Calculate the gradient of each parameter: \$g_t = \bigtriangledown f(w_t - \alpha * m_{t-1}/ (\sqrt{V_{t-1}} + \epsilon)$
Calculate the second order momentum of gradient:
$m_t= \beta_1 * m_{t-1} + (1 - \beta_1) * g_t$
$V_t = \beta_2 * V_{t-1} + (1-\beta_2) * g_t^2$
Calculate the update value for w: $\eta_t = \alpha * m_t/ (\sqrt{V_t} + \epsilon)$
Update $w$: $w_{t+1} = w_t - \eta_t$

Now, we have reviewed most of the optimizers for DNN with an intuitive perspective. Some practitioners consider the optimizers like Adam, SGD with momentum, etc. are the SGD with learning rate scheduler. My opinion is Yes and No. Scheduled learning rate can have the same effect as SGD with momentum, but it can’t update parameters with different learning rates.

3. Adam or SGD?

For new practitioners, it’s recommended to use Adam, which gives a good performance. Adam has an adaptive learning rate and is good at learning the representation of sparse data. But why lots of researchers still use SGD with momentum and with scheduled learning rate in their paper? What’s wrong with Adam? How can we use SGD with momentum to achieve better performance?

3-1. What’s wrong with Adam?

Problem 1: unconvergence

Paper [5] proves Adam could cause the unconvergence of the model in some case.

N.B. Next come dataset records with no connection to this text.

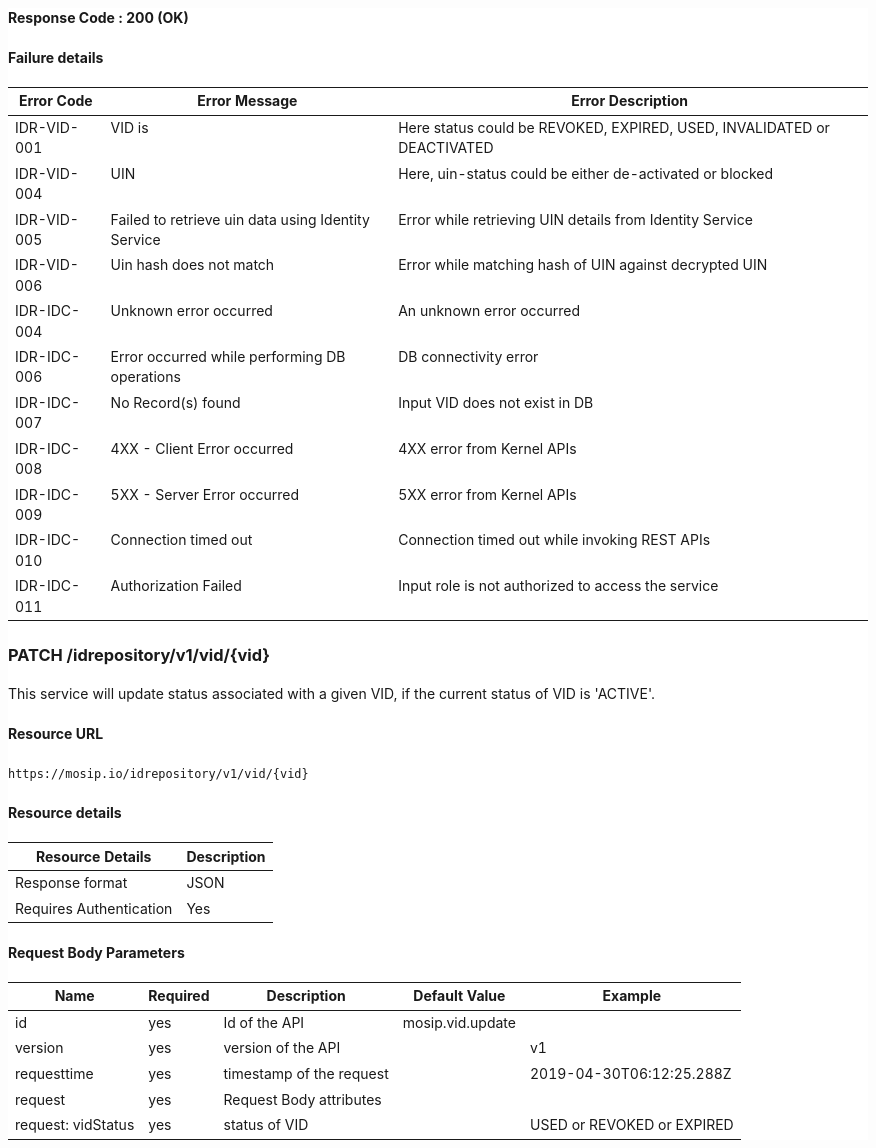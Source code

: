 **Response Code : 200 (OK)**

#### Failure details

| Error Code  | Error Message                                      | Error Description                                                       |
| ----------- | -------------------------------------------------- | ----------------------------------------------------------------------- |
| IDR-VID-001 | VID is                                             | Here status could be REVOKED, EXPIRED, USED, INVALIDATED or DEACTIVATED |
| IDR-VID-004 | UIN                                                | Here, uin-status could be either de-activated or blocked                |
| IDR-VID-005 | Failed to retrieve uin data using Identity Service | Error while retrieving UIN details from Identity Service                |
| IDR-VID-006 | Uin hash does not match                            | Error while matching hash of UIN against decrypted UIN                  |
| IDR-IDC-004 | Unknown error occurred                             | An unknown error occurred                                               |
| IDR-IDC-006 | Error occurred while performing DB operations      | DB connectivity error                                                   |
| IDR-IDC-007 | No Record(s) found                                 | Input VID does not exist in DB                                          |
| IDR-IDC-008 | 4XX - Client Error occurred                        | 4XX error from Kernel APIs                                              |
| IDR-IDC-009 | 5XX - Server Error occurred                        | 5XX error from Kernel APIs                                              |
| IDR-IDC-010 | Connection timed out                               | Connection timed out while invoking REST APIs                           |
| IDR-IDC-011 | Authorization Failed                               | Input role is not authorized to access the service                      |

### PATCH /idrepository/v1/vid/{vid}

This service will update status associated with a given VID, if the current status of VID is 'ACTIVE'.

#### Resource URL

`https://mosip.io/idrepository/v1/vid/{vid}`

#### Resource details

| Resource Details        | Description |
| ----------------------- | ----------- |
| Response format         | JSON        |
| Requires Authentication | Yes         |

#### Request Body Parameters

| Name               | Required | Description              | Default Value    | Example                    |
| ------------------ | -------- | ------------------------ | ---------------- | -------------------------- |
| id                 | yes      | Id of the API            | mosip.vid.update |                            |
| version            | yes      | version of the API       |                  | v1                         |
| requesttime        | yes      | timestamp of the request |                  | 2019-04-30T06:12:25.288Z   |
| request            | yes      | Request Body attributes  |                  |                            |
| request: vidStatus | yes      | status of VID            |                  | USED or REVOKED or EXPIRED |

Let’s check the details of the convergence when using different optimizers. In the method of SGD with first order momentum, the learning rate is fixed. When the model is converging, the update value becomes close to 0. For AdaDelta/RMSProp and Adam, the fluctuation of second order momentum can cause the unstable of the model. So the paper proposes to filter the second order momentum as follow:

$V_t = max(\beta_2 * V_{t-1} + (1-\beta_2) * g_t^2, V_{t-1})$

In this case, the update value shows a general decreasing tendency.

Problem 2: Local minimum

In the paper[6], the authors did experiments on CIFAR-10 database. Adam converges quicker than SGD, but the SGD has a better performance. Their conclusion is: The update value of Adam is too small to converge to global minimun at the end of training.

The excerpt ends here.